Titus Oates, the Perjuring Priest

Titus Oates was a liar. But he was a special type of liar, the kind who told a lie that people desperately wanted to believe. If his lie was a spark, then it started an inferno – and that inferno would consume dozens of lives before it ran its course.

Titus Oates - headstuff.org
Portrait of Titus Oates, by an unknown artist.
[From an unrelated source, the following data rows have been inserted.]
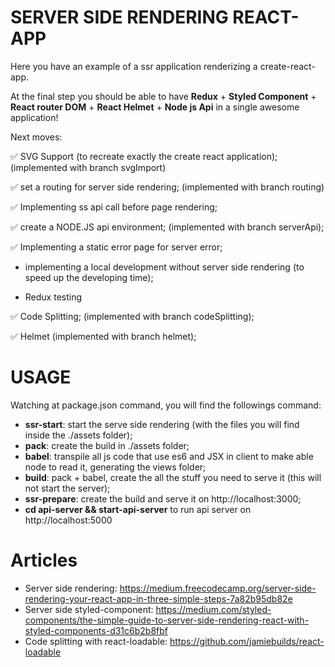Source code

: # SERVER SIDE RENDERING REACT-APP
Here you have an example of a ssr application renderizing a create-react-app.

At the final step you should be able to have **Redux** + **Styled Component** + **React router DOM** + **React Helmet** + **Node js Api** in a single awesome application!

Next moves: 
 
 ✅ SVG Support (to recreate exactly the create react application); (implemented with branch svgImport)
 
 ✅ set a routing for server side rendering; (implemented with branch routing)
    
 ✅ Implementing ss api call before page rendering;
    
 ✅ create a NODE.JS api environment; (implemented with branch serverApi);
 
 ✅ Implementing a static error page for server error;
 
 - implementing a local development without server side rendering (to speed up the developing time);
 
 - Redux testing

 ✅ Code Splitting; (implemented with branch codeSplitting);

 ✅  Helmet (implemented with branch helmet);

 # USAGE
 Watching at package.json command, you will find the followings command:
  - **ssr-start**: start the serve side rendering (with the files you will find inside the ./assets folder);
  - **pack**: create the build in ./assets folder;
  - **babel**: transpile all js code that use es6 and JSX in client to make able node to read it, generating the views folder;
  - **build**: pack + babel, create the all the stuff you need to serve it (this will not start the server);
  - **ssr-prepare**: create the build and serve it on http://localhost:3000;
  - **cd api-server && start-api-server** to run api server on http://localhost:5000

# Articles
- Server side rendering: https://medium.freecodecamp.org/server-side-rendering-your-react-app-in-three-simple-steps-7a82b95db82e
- Server side styled-component: https://medium.com/styled-components/the-simple-guide-to-server-side-rendering-react-with-styled-components-d31c6b2b8fbf
- Code splitting with react-loadable: https://github.com/jamiebuilds/react-loadable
Titus was born on the 16th September 1649 at Oakham in Rutland. His father Samuel was originally an Anglican priest, though hardly a devout one. When the English Civil War permitted greater religious freedom, he converted to Baptism and became well known for travelling the country preaching their doctrine. At the time of Titus’ birth he was a chaplain in Cromwell’s New Model Army. With the Restoration of the Monarchy in 1660 Samuel converted back to Anglicanism, as the country became less tolerant of atypical religious views. In 1665 he was able to get Titus admitted to the prestigious Merchant Taylor’s School in London. One of his teachers later recalled that Titus had been admitted as a “free scholar”, but had conspired to have his father send down an entrance fee which he pocketed himself. He was only there a few months before he was expelled by the headmaster, John Goad, allegedly for falling far below the standards of study and intellect the school required. It was a slight that Titus would not forget.

Despite his academic failings Titus managed to gain entrance to Cambridge University. At first he was a student at Gonville and Caius College, but he was expelled. He then moved to St Johns College, but was also expelled from it. His tutor, a Doctor Watson, wrote:

He was a great dunce, ran into debt, and being sent away for want of money, never took a degree.

With academia proving unfruitful, he followed his father into the priesthood in 1670. In 1673 Samuel found his son a parish in Kent, where he gained a reputation as a troublemaker and a drunkard. The following year he moved to Hastings and became his father’s curate. The pair concocted a plot to get Titus the local schoolmaster’s position by accusing the incumbent, William Parker, of homosexuality. The plan failed, possibly due to Titus drunkenly accusing Parker’s father of treason and so causing a higher level of investigation. Samuel lost his parish while Titus was charged with perjury. He managed to flee the charges and became a chaplain on a Navy vessel.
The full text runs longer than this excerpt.